In Vienna, modernism had many theorists and proponents. An early use of the term "modern architecture" in print, was in the title of a book by Otto Wagner, who gave examples of his own work representative of the Vienna Secession with art nouveau illustrations, and didactic teachings to his students. Soon thereafter, Adolf Loos wrote Ornament and Crime, and while his own style can be seen as part of the transition to Art Deco, his demand for "the elimination of ornament" joined the slogan "form follows function" as a principle of the modern architecture movement which came to dominate the 20th Century. Walter Gropius, Ludwig Mies van der Rohe and Le Corbusier provided the theoretical basis for the international style with aims of using industrialised architecture to reshape society. Frank Lloyd Wright, while modernist in rejecting historic revivalism, was idiosyncratic in his theory, which he conveyed in copious writing. Wright did not subscribe to the tenets of the International Style, but evolved what he hoped would be an American, in contrast to a European, progressive course. Wright's style, however, was highly personal, involving his private views of man and nature. He created no major "school" or theoretical movement. Wright was more poetic and firmly maintained the nineteenth century view of the creative artist as unique genius. This limited the relevance of his theoretical propositions. Towards the end of the century postmodern architecture reacted against the austerity of High Modern (International Style) principles, viewed as narrowly normative and doctrinaire.

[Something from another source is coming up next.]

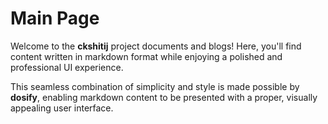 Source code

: # Main Page

Welcome to the **ckshitij** project documents and blogs! Here, you'll find content written in markdown format while enjoying a polished and professional UI experience. 

This seamless combination of simplicity and style is made possible by **dosify**, enabling markdown content to be presented with a proper, visually appealing user interface.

In contemporary architectural discourse theory has become more concerned with its position within culture generally, which is why university courses on architecture theory may often spend just as much time discussing philosophy and cultural studies as buildings. The notion that theory also entailed critique stemmed from post-structural literary studies. This, however, pushed architecture towards the notion of avant-gardism for its own sake - in many ways repeating the 19th century 'art for art's sake' outlook. Since 2000 this has materialised in architecture through concerns with the rapid rise of urbanism and globalization, but also a pragmatic understanding that the city can no longer be a homogenous totality. Interests in fragmentation and architecture as transient objects further such thinking (e.g. the concern for employing high technology). And yet this can also be tied into general concerns such as ecology, mass media, and economism.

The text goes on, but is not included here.